- [Exercise goal]
Filter the listing below, keeping every line that holds "线程不安全".

☆ ☆ ☆

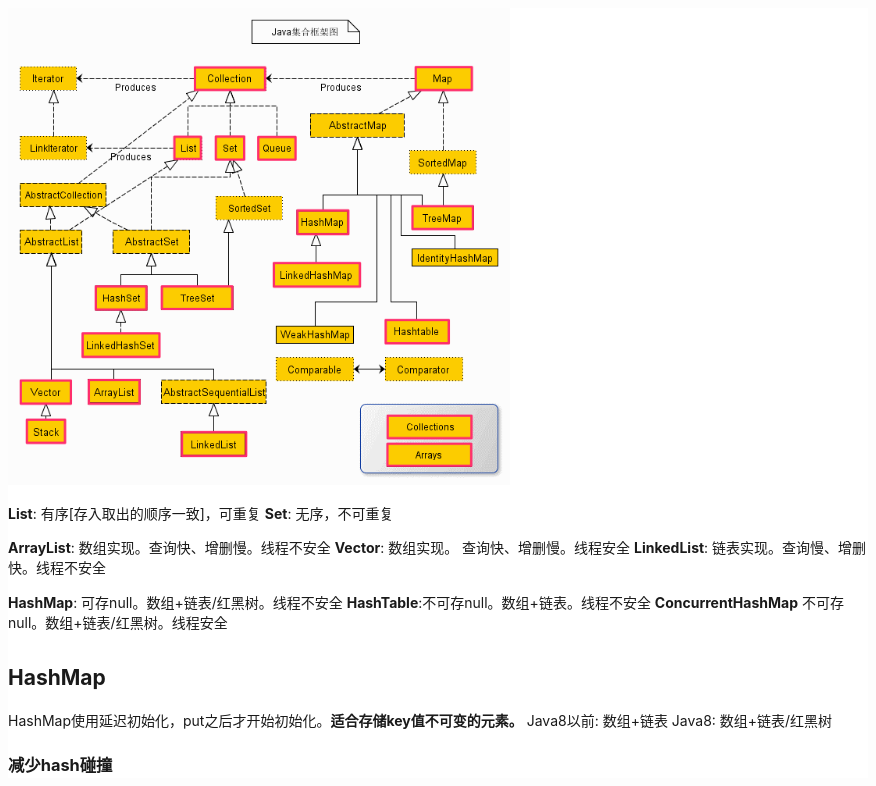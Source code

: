 <img src="img/集合框架.png" alt="collection" style="zoom:78%;" />

**List**: 有序[存入取出的顺序一致]，可重复
**Set**: 无序，不可重复

**ArrayList**: 数组实现。查询快、增删慢。线程不安全
**Vector**: 数组实现。 查询快、增删慢。线程安全
**LinkedList**: 链表实现。查询慢、增删快。线程不安全

**HashMap**: 可存null。数组+链表/红黑树。线程不安全
**HashTable**:不可存null。数组+链表。线程不安全
**ConcurrentHashMap** 不可存null。数组+链表/红黑树。线程安全

## HashMap

HashMap使用延迟初始化，put之后才开始初始化。**适合存储key值不可变的元素。**
Java8以前: 数组+链表
Java8: 数组+链表/红黑树



### 减少hash碰撞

☆ ☆ ☆

- [Exercise response]
**ArrayList**: 数组实现。查询快、增删慢。线程不安全
**LinkedList**: 链表实现。查询慢、增删快。线程不安全
**HashMap**: 可存null。数组+链表/红黑树。线程不安全
**HashTable**:不可存null。数组+链表。线程不安全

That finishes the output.